Task statement. Go through the data below and copy it exactly, skipping every picture.

[Excerpts from a dataset]
┏━━
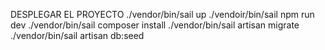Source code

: DESPLEGAR EL PROYECTO
./vendor/bin/sail up
./vendoir/bin/sail npm run dev
./vendor/bin/sail composer install
./vendor/bin/sail artisan migrate
./vendor/bin/sail artisan db:seed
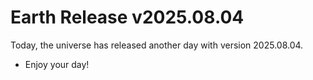 # Earth Release v2025.08.04
Today, the universe has released another day with version 2025.08.04.
- Enjoy your day!
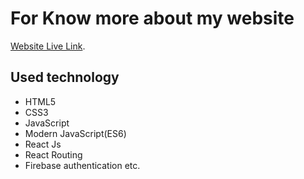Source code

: # For Know more about my website

[Website Live Link](https://smile-pure-90fd9.web.app/).

## Used technology
- HTML5
- CSS3
- JavaScript
- Modern JavaScript(ES6)
- React Js
- React Routing
- Firebase authentication etc.



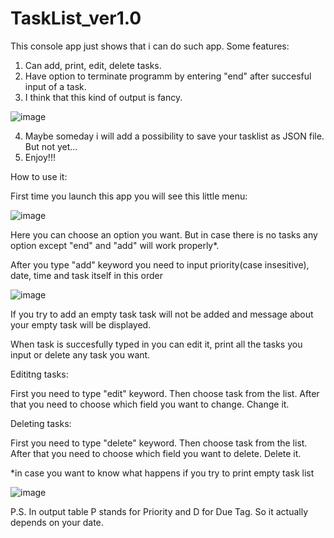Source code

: # TaskList_ver1.0
This console app just shows that i can do such app.
Some features:
1. Can add, print, edit, delete tasks.
2. Have option to terminate programm by entering "end" after succesful input of a task.
3. I think that this kind of output is fancy.

![image](https://user-images.githubusercontent.com/112074809/192340938-be367c02-c2e5-4531-bb72-562e6787d40f.png)

4. Maybe someday i will add a possibility to save your tasklist as JSON file. But not yet...
5. Enjoy!!!

How to use it:

First time you launch this app you will see this little menu:

![image](https://user-images.githubusercontent.com/112074809/192343746-a7a17f3e-0e32-41b9-9420-caa320726dd5.png)

Here you can choose an option you want. But in case there is no tasks any option except "end" and "add" will work properly*.

After you type "add" keyword you need to input priority(case insesitive), date, time and task itself in this order

![image](https://user-images.githubusercontent.com/112074809/192344402-4d2d7c30-c107-4fcf-bd3f-0b92a1f03a02.png)

If you try to add an empty task task will not be added and message about your empty task will be displayed.

When task is succesfully typed in you can edit it, print all the tasks you input or delete any task you want.

Edititng tasks:

First you need to type "edit" keyword. Then choose task from the list. After that you need to choose which field you want to change. Change it.

Deleting tasks:

First you need to type "delete" keyword. Then choose task from the list. After that you need to choose which field you want to delete. Delete it.


*in case you want to know what happens if you try to print empty task list

![image](https://user-images.githubusercontent.com/112074809/192344085-b050a03f-fa9d-4db0-993b-0b8f32d1be31.png)


P.S.
In output table P stands for Priority and D for Due Tag. So it actually depends on your date.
┗━━
Your response.
Source code

: DESPLEGAR EL PROYECTO
./vendor/bin/sail up
./vendoir/bin/sail npm run dev
./vendor/bin/sail composer install
./vendor/bin/sail artisan migrate
./vendor/bin/sail artisan db:seed
 # Earth Release v2025.08.04
Today, the universe has released another day with version 2025.08.04.
- Enjoy your day!
Source code

: # For Know more about my website

[Website Live Link](https://smile-pure-90fd9.web.app/).

## Used technology
- HTML5
- CSS3
- JavaScript
- Modern JavaScript(ES6)
- React Js
- React Routing
- Firebase authentication etc.



Source code

: # TaskList_ver1.0
This console app just shows that i can do such app.
Some features:
1. Can add, print, edit, delete tasks.
2. Have option to terminate programm by entering "end" after succesful input of a task.
3. I think that this kind of output is fancy.

![image](https://user-images.githubusercontent.com/112074809/192340938-be367c02-c2e5-4531-bb72-562e6787d40f.png)

4. Maybe someday i will add a possibility to save your tasklist as JSON file. But not yet...
5. Enjoy!!!

How to use it:

First time you launch this app you will see this little menu:

![image](https://user-images.githubusercontent.com/112074809/192343746-a7a17f3e-0e32-41b9-9420-caa320726dd5.png)

Here you can choose an option you want. But in case there is no tasks any option except "end" and "add" will work properly*.

After you type "add" keyword you need to input priority(case insesitive), date, time and task itself in this order

![image](https://user-images.githubusercontent.com/112074809/192344402-4d2d7c30-c107-4fcf-bd3f-0b92a1f03a02.png)

If you try to add an empty task task will not be added and message about your empty task will be displayed.

When task is succesfully typed in you can edit it, print all the tasks you input or delete any task you want.

Edititng tasks:

First you need to type "edit" keyword. Then choose task from the list. After that you need to choose which field you want to change. Change it.

Deleting tasks:

First you need to type "delete" keyword. Then choose task from the list. After that you need to choose which field you want to delete. Delete it.


*in case you want to know what happens if you try to print empty task list

![image](https://user-images.githubusercontent.com/112074809/192344085-b050a03f-fa9d-4db0-993b-0b8f32d1be31.png)


P.S.
In output table P stands for Priority and D for Due Tag. So it actually depends on your date.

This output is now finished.